Three Simple Strategies for Increasing Resilience

In the past month, during the COVID-19 pandemic, I’ve had several panicked moments. I’m sure you also experience times when you panic and feel threatened. We are currently living in a time of high stress, where we are easily triggered into a fight-or-flight response. This state isn’t helpful in making decisions, problem-solving, or increasing the strength of our immune systems. I’d like to share with you three simple and highly effective strategies to increase your resilience and help you navigate challenging times.

  1. Press your internal pause button when you feel like panicking. I had to press my pause button many times in the past month: my dad had a botched surgery where he lost his cognitive and physical capacities, and then my daughter had high blood pressure that sent her back into the hospital after having her first baby.

Why use this pause button? One, because panic doesn’t feel good. It causes us to go down all kinds of scary “What if?” rabbit holes. It decreases functioning in the immune system, disallowing our ability to solve problems or make decisions effectively.

Pressing the pause button and taking three deep breaths supports you in increasing your emotional regulation and, hence, your resilience. Don’t you admire people who are able to handle life under stress with grace and ease?

I call this a “resilience breath.”

It is a simple process where you close your eyes, take a deep breath into your belly through your nose, and then exhale through your mouth as if you are blowing out through a straw. This signals to your brain that you are safe. It is a way of recalibrating your nervous system from a state of fight or flight into rest and digest.

You may want to repeat many times.

I practice this breath often throughout the day for it to become an automatic response. Once I close my eyes and begin the focused breathing, my body knows to relax. I’m training by practicing the resilience breath many times a day. Bonus: it feels good. You have more clarity, calm, and ability to focus.

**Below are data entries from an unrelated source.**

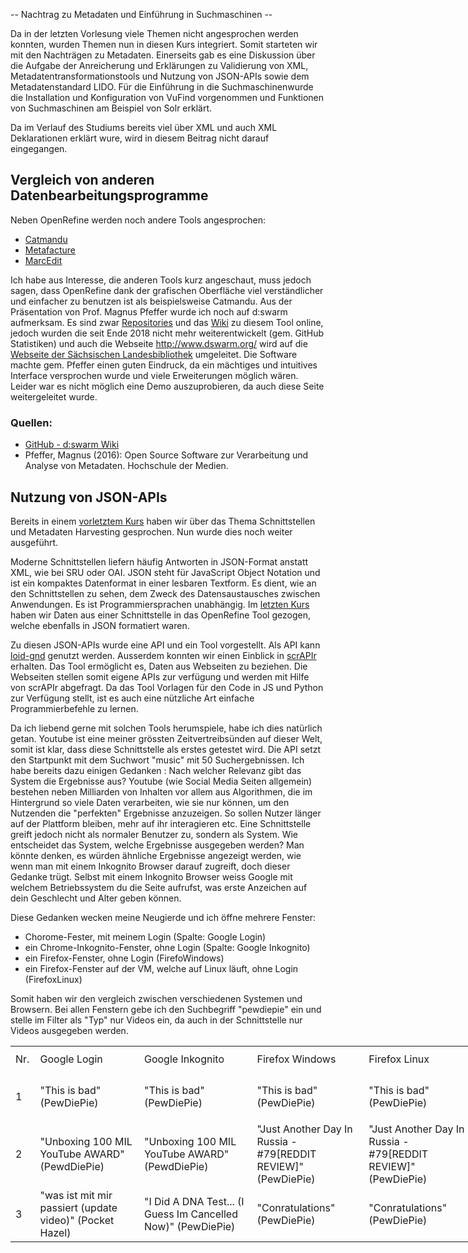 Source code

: -- Nachtrag zu Metadaten und Einführung in Suchmaschinen --

Da in der letzten Vorlesung viele Themen nicht angesprochen werden konnten, wurden Themen nun in diesen Kurs integriert. Somit starteten wir mit den Nachträgen zu Metadaten. Einerseits gab es eine Diskussion über die Aufgabe der Anreicherung und Erklärungen zu Validierung von XML, Metadatentransformationstools und Nutzung von JSON-APIs sowie dem Metadatenstandard LIDO. Für die Einführung in die Suchmaschinenwurde die Installation und Konfiguration von VuFind vorgenommen und Funktionen von Suchmaschinen am Beispiel von Solr erklärt.

Da im Verlauf des Studiums bereits viel über XML und auch XML Deklarationen erklärt wure, wird in diesem Beitrag nicht darauf eingegangen.

## Vergleich von anderen Datenbearbeitungsprogramme
Neben OpenRefine werden noch andere Tools angesprochen:
- [Catmandu](https://librecat.org)
- [Metafacture](https://github.com/metafacture/metafacture-core)
- [MarcEdit](https://marcedit.reeset.net)

Ich habe aus Interesse, die anderen Tools kurz angeschaut, muss jedoch sagen, dass OpenRefine dank der grafischen Oberfläche viel verständlicher und einfacher zu benutzen ist als beispielsweise Catmandu.
Aus der Präsentation von Prof. Magnus Pfeffer wurde ich noch auf d:swarm aufmerksam. Es sind zwar [Repositories](https://github.com/dswarm) und das [Wiki](https://github.com/dswarm/dswarm-documentation/wiki) zu diesem Tool online, jedoch wurden die seit Ende 2018 nicht mehr weiterentwickelt (gem. GitHub Statistiken) und auch die Webseite <http://www.dswarm.org/> wird auf die [Webseite der Sächsischen Landesbibliothek](https://www.slub-dresden.de/ueber-uns/projekte/juengst-abgeschlossene-projekte/archiv/) umgeleitet. Die Software machte gem. Pfeffer einen guten Eindruck, da ein mächtiges und intuitives Interface versprochen wurde und viele Erweiterungen möglich wären. Leider war es nicht möglich eine Demo auszuprobieren, da auch diese Seite weitergeleitet wurde.

### Quellen:
- [GitHub - d:swarm Wiki](https://github.com/dswarm/dswarm-documentation/wiki)
- Pfeffer, Magnus (2016): Open Source Software zur Verarbeitung und Analyse von Metadaten. Hochschule der Medien.


## Nutzung von JSON-APIs
Bereits in einem [vorletztem Kurs](https://tinablabla.github.io/bainotes/2020/10/30/Metadata-Harvesting.html) haben wir über das Thema Schnittstellen und Metadaten Harvesting gesprochen. Nun wurde dies noch weiter ausgeführt.

Moderne Schnittstellen liefern häufig Antworten in JSON-Format anstatt XML, wie bei SRU oder OAI. JSON steht für JavaScript Object Notation und ist ein kompaktes Datenformat in einer lesbaren Textform. Es dient, wie an den Schnittstellen zu sehen, dem Zweck des Datensaustausches zwischen Anwendungen. Es ist Programmiersprachen unabhängig. Im [letzten Kurs](https://tinablabla.github.io/bainotes/2020/11/20/OpenRefine.html) haben wir Daten aus einer Schnittstelle in das OpenRefine Tool gezogen, welche ebenfalls in JSON formatiert waren.

Zu diesen JSON-APIs wurde eine API und ein Tool vorgestellt. Als API kann [loid-gnd](https://lobid.org/gnd/api) genutzt werden. Ausserdem konnten wir einen Einblick in [scrAPIr](https://scrapir.org) erhalten. Das Tool ermöglicht es, Daten aus Webseiten zu beziehen. Die Webseiten stellen somit eigene APIs zur verfügung und werden mit Hilfe von scrAPIr abgefragt. Da das Tool Vorlagen für den Code in JS und Python zur Verfügung stellt, ist es auch eine nützliche Art einfache Programmierbefehle zu lernen.

Da ich liebend gerne mit solchen Tools herumspiele, habe ich dies natürlich getan. Youtube ist eine meiner grössten Zeitvertreibsünden auf dieser Welt, somit ist klar, dass diese Schnittstelle als erstes getestet wird. Die API setzt den Startpunkt mit dem Suchwort "music" mit 50 Suchergebnissen. Ich habe bereits dazu einigen Gedanken : Nach welcher Relevanz gibt das System die Ergebnisse aus? Youtube (wie Social Media Seiten allgemein) bestehen neben Milliarden von Inhalten vor allem aus Algorithmen, die im Hintergrund so viele Daten verarbeiten, wie sie nur können, um den Nutzenden die "perfekten" Ergebnisse anzuzeigen. So sollen Nutzer länger auf der Plattform bleiben, mehr auf ihr interagieren etc. Eine Schnittstelle greift jedoch nicht als normaler Benutzer zu, sondern als System. Wie entscheidet das System, welche Ergebnisse ausgegeben werden? Man könnte denken, es würden ähnliche Ergebnisse angezeigt werden, wie wenn man mit einem Inkognito Browser darauf zugreift, doch dieser Gedanke trügt. Selbst mit einem Inkognito Browser weiss Google mit welchem Betriebssystem du die Seite aufrufst, was erste Anzeichen auf dein Geschlecht und Alter geben können.

Diese Gedanken wecken meine Neugierde und ich öffne mehrere Fenster:
- Chorome-Fester, mit meinem Login (Spalte: Google Login)
- ein Chrome-Inkognito-Fenster, ohne Login (Spalte: Google Inkognito)
- ein Firefox-Fenster, ohne Login (FirefoWindows)
- ein Firefox-Fenster auf der VM, welche auf Linux läuft, ohne Login (FirefoxLinux)

Somit haben wir den vergleich zwischen verschiedenen Systemen und Browsern. Bei allen Fenstern gebe ich den Suchbegriff "pewdiepie" ein und stelle im Filter als "Typ" nur Videos ein, da auch in der Schnittstelle nur Videos ausgegeben werden.

<table style="width: 923px;">
<tbody>
<tr style="height: 43px;">
<td style="height: 43px; width: 25px;">Nr.</td>
<td style="height: 43px; width: 210px;">Google&nbsp;Login</td>
<td style="height: 43px; width: 210px;">Google&nbsp;Inkognito</td>
<td style="height: 43px; width: 210px;">Firefox Windows</td>
<td style="height: 43px; width: 210px;">Firefox Linux</td>
<td style="height: 43px; width: 210px;">scrAPIr</td>
</tr>
<tr style="height: 43px;">
<td style="height: 43px; width: 25px;">1</td>
<td style="height: 43px; width: 210px;">
<p>"This is bad" (PewDiePie)</p>
</td>
<td style="height: 43px; width: 210px;">"This is bad" (PewDiePie)</td>
<td style="height: 43px; width: 210px;">"This is bad" (PewDiePie)</td>
<td style="height: 43px; width: 210px;">"This is bad" (PewDiePie)</td>
<td style="height: 43px; width: 210px;">"This is bad" (PewDiePie)</td>
</tr>
<tr style="height: 43px;">
<td style="height: 43px; width: 25px;">2</td>
<td style="height: 43px; width: 210px;">"Unboxing 100 MIL YouTube AWARD" (PewdDiePie)</td>
<td style="height: 43px; width: 210px;">"Unboxing 100 MIL YouTube AWARD" (PewdDiePie)</td>
<td style="height: 43px; width: 210px;">"Just Another Day In Russia - #79[REDDIT REVIEW]" (PewDiePie)</td>
<td style="height: 43px; width: 210px;">"Just Another Day In Russia - #79[REDDIT REVIEW]" (PewDiePie)</td>
<td style="height: 43px; width: 210px;">"Conratulations" (PewDiePie)</td>
</tr>
<tr style="height: 43px;">
<td style="height: 43px; width: 25px;">3</td>
<td style="height: 43px; width: 210px;">"was ist mit mir passiert (update video)" (Pocket Hazel)</td>
<td style="height: 43px; width: 210px;">"I Did A DNA Test... (I Guess Im Cancelled Now)" (PewDiePie)</td>
<td style="height: 43px; width: 210px;">"Conratulations" (PewDiePie)</td>
<td style="height: 43px; width: 210px;">"Conratulations" (PewDiePie)</td>
<td style="height: 43px; width: 210px;">"Uh oh..." (PewDiePie)</td>
</tr>
</tbody>
</table>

  1. Another strategy to increase your resilience is changing your perception or belief around an event or situation. What thoughts about an event have you suffering (suffering = fear, anxiety, worry, self-doubt). What new thoughts would be empowering? What good or golden nugget could come out of it? Ask yourself: What do I control? What don’t I control? Focus on what you do have control of!

One of my favorite sayings to calm my nervous system is “The universe works for me. I may not know how right now, but I know it is right, now.”

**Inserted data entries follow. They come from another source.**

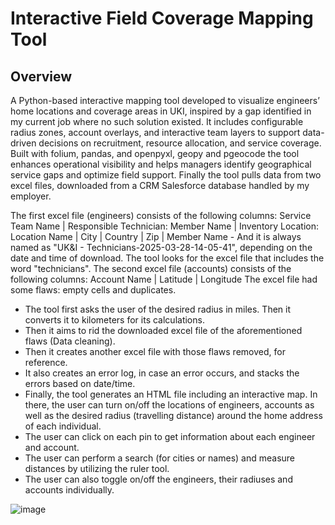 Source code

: # Interactive Field Coverage Mapping Tool
## Overview
A Python-based interactive mapping tool developed to visualize engineers’ home locations and coverage areas in UKI, inspired by a gap identified in my current job where no such solution existed. It includes configurable radius zones, account overlays, and interactive team layers to support data-driven decisions on recruitment, resource allocation, and service coverage. 
Built with folium, pandas, and openpyxl, geopy and pgeocode the tool enhances operational visibility and helps managers identify geographical service gaps and optimize field support.
Finally the tool pulls data from two excel files, downloaded from a CRM Salesforce database handled by my employer.

The first excel file (engineers) consists of the following columns: Service Team Name | Responsible Technician: Member Name	| Inventory Location: Location Name |	City | Country | Zip | Member Name - And it is always named as "UK&I - Technicians-2025-03-28-14-05-41", depending on the date and time of download. The tool looks for the excel file that includes the word "technicians". The second excel file (accounts) consists of the following columns: Account Name | Latitude | Longitude
The excel file had some flaws: empty cells and duplicates.
- The tool first asks the user of the desired radius in miles. Then it converts it to kilometers for its calculations.
- Then it aims to rid the downloaded excel file of the aforementioned flaws (Data cleaning).
- Then it creates another excel file with those flaws removed, for reference.
- It also creates an error log, in case an error occurs, and stacks the errors based on date/time.
- Finally, the tool generates an HTML file including an interactive map. In there, the user can turn on/off the locations of engineers, accounts as well as the desired radius (travelling distance) around the home address of each individual.
- The user can click on each pin to get information about each engineer and account.
- The user can perform a search (for cities or names) and measure distances by utilizing the ruler tool.
- The user can also toggle on/off the engineers, their radiuses and accounts individually.
  
![image](https://github.com/user-attachments/assets/824ef84e-274c-4bdd-8de8-999c4814ad39)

  1. One of the most powerful ways to shift your mindset is to begin a gratitude practice. Write three things down that you are grateful for each day. Watch a video on gratitude. Here is one of my favorites, with Brother David Steindl-Rast:  https://www.youtube.com/watch?v=zSt7k_q_qRU

Whenever I am changing a habit or beginning a new one, I start with just one. Once I have that one down, I implement another one. You will have more success in incorporating new positive habits by implementing them one at a time. Choose one that you would enjoy the most.